Records supplied ▸
§ §

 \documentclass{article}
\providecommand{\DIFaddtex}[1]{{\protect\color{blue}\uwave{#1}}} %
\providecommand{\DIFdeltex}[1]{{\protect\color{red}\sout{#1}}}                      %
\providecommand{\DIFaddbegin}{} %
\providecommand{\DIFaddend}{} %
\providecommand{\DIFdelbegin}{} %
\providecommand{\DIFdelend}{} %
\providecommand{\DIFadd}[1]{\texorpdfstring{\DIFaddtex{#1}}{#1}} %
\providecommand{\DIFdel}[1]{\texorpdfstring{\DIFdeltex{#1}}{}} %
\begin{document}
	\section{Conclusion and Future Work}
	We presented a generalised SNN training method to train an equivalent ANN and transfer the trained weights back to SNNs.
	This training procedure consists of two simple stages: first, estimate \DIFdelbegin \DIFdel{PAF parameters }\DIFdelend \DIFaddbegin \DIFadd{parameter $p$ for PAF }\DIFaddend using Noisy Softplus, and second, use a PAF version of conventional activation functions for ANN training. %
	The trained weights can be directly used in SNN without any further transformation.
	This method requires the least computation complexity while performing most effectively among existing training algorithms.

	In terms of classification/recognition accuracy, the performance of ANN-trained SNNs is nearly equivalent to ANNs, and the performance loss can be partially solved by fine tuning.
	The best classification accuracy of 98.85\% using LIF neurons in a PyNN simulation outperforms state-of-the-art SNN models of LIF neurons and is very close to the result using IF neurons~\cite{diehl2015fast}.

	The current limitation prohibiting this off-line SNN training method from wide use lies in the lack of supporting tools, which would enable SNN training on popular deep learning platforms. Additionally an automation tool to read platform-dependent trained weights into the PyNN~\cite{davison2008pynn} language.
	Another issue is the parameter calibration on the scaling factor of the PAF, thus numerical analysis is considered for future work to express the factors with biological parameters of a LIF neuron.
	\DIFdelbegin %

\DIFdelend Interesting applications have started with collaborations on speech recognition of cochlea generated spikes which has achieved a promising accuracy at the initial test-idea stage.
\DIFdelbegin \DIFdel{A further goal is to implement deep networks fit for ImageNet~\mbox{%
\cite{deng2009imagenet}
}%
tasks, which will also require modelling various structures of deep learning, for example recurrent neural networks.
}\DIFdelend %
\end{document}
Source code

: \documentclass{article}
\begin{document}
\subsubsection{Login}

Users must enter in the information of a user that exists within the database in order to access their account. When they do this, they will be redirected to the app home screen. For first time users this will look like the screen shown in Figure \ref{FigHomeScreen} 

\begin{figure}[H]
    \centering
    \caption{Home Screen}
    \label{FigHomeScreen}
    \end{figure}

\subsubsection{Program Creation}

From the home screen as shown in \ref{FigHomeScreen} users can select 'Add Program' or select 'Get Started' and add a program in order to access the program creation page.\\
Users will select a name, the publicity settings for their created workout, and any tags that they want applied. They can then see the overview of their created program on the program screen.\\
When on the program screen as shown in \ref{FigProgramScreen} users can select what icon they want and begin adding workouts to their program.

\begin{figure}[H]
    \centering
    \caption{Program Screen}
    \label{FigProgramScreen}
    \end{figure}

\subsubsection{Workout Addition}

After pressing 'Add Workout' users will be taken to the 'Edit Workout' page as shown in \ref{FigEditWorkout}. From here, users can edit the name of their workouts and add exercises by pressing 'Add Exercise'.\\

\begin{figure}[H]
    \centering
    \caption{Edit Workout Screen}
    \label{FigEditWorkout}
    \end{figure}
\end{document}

§ §

Assignment ▸ Set down every entry exactly as given.

Answer section ▸
 \documentclass{article}
\providecommand{\DIFaddtex}[1]{{\protect\color{blue}\uwave{#1}}} %
\providecommand{\DIFdeltex}[1]{{\protect\color{red}\sout{#1}}}                      %
\providecommand{\DIFaddbegin}{} %
\providecommand{\DIFaddend}{} %
\providecommand{\DIFdelbegin}{} %
\providecommand{\DIFdelend}{} %
\providecommand{\DIFadd}[1]{\texorpdfstring{\DIFaddtex{#1}}{#1}} %
\providecommand{\DIFdel}[1]{\texorpdfstring{\DIFdeltex{#1}}{}} %
\begin{document}
	\section{Conclusion and Future Work}
	We presented a generalised SNN training method to train an equivalent ANN and transfer the trained weights back to SNNs.
	This training procedure consists of two simple stages: first, estimate \DIFdelbegin \DIFdel{PAF parameters }\DIFdelend \DIFaddbegin \DIFadd{parameter $p$ for PAF }\DIFaddend using Noisy Softplus, and second, use a PAF version of conventional activation functions for ANN training. %
	The trained weights can be directly used in SNN without any further transformation.
	This method requires the least computation complexity while performing most effectively among existing training algorithms.

	In terms of classification/recognition accuracy, the performance of ANN-trained SNNs is nearly equivalent to ANNs, and the performance loss can be partially solved by fine tuning.
	The best classification accuracy of 98.85\% using LIF neurons in a PyNN simulation outperforms state-of-the-art SNN models of LIF neurons and is very close to the result using IF neurons~\cite{diehl2015fast}.

	The current limitation prohibiting this off-line SNN training method from wide use lies in the lack of supporting tools, which would enable SNN training on popular deep learning platforms. Additionally an automation tool to read platform-dependent trained weights into the PyNN~\cite{davison2008pynn} language.
	Another issue is the parameter calibration on the scaling factor of the PAF, thus numerical analysis is considered for future work to express the factors with biological parameters of a LIF neuron.
	\DIFdelbegin %

\DIFdelend Interesting applications have started with collaborations on speech recognition of cochlea generated spikes which has achieved a promising accuracy at the initial test-idea stage.
\DIFdelbegin \DIFdel{A further goal is to implement deep networks fit for ImageNet~\mbox{%
\cite{deng2009imagenet}
}%
tasks, which will also require modelling various structures of deep learning, for example recurrent neural networks.
}\DIFdelend %
\end{document}
Source code

: \documentclass{article}
\begin{document}
\subsubsection{Login}

Users must enter in the information of a user that exists within the database in order to access their account. When they do this, they will be redirected to the app home screen. For first time users this will look like the screen shown in Figure \ref{FigHomeScreen} 

\begin{figure}[H]
    \centering
    \caption{Home Screen}
    \label{FigHomeScreen}
    \end{figure}

\subsubsection{Program Creation}

From the home screen as shown in \ref{FigHomeScreen} users can select 'Add Program' or select 'Get Started' and add a program in order to access the program creation page.\\
Users will select a name, the publicity settings for their created workout, and any tags that they want applied. They can then see the overview of their created program on the program screen.\\
When on the program screen as shown in \ref{FigProgramScreen} users can select what icon they want and begin adding workouts to their program.

\begin{figure}[H]
    \centering
    \caption{Program Screen}
    \label{FigProgramScreen}
    \end{figure}

\subsubsection{Workout Addition}

After pressing 'Add Workout' users will be taken to the 'Edit Workout' page as shown in \ref{FigEditWorkout}. From here, users can edit the name of their workouts and add exercises by pressing 'Add Exercise'.\\

\begin{figure}[H]
    \centering
    \caption{Edit Workout Screen}
    \label{FigEditWorkout}
    \end{figure}
\end{document}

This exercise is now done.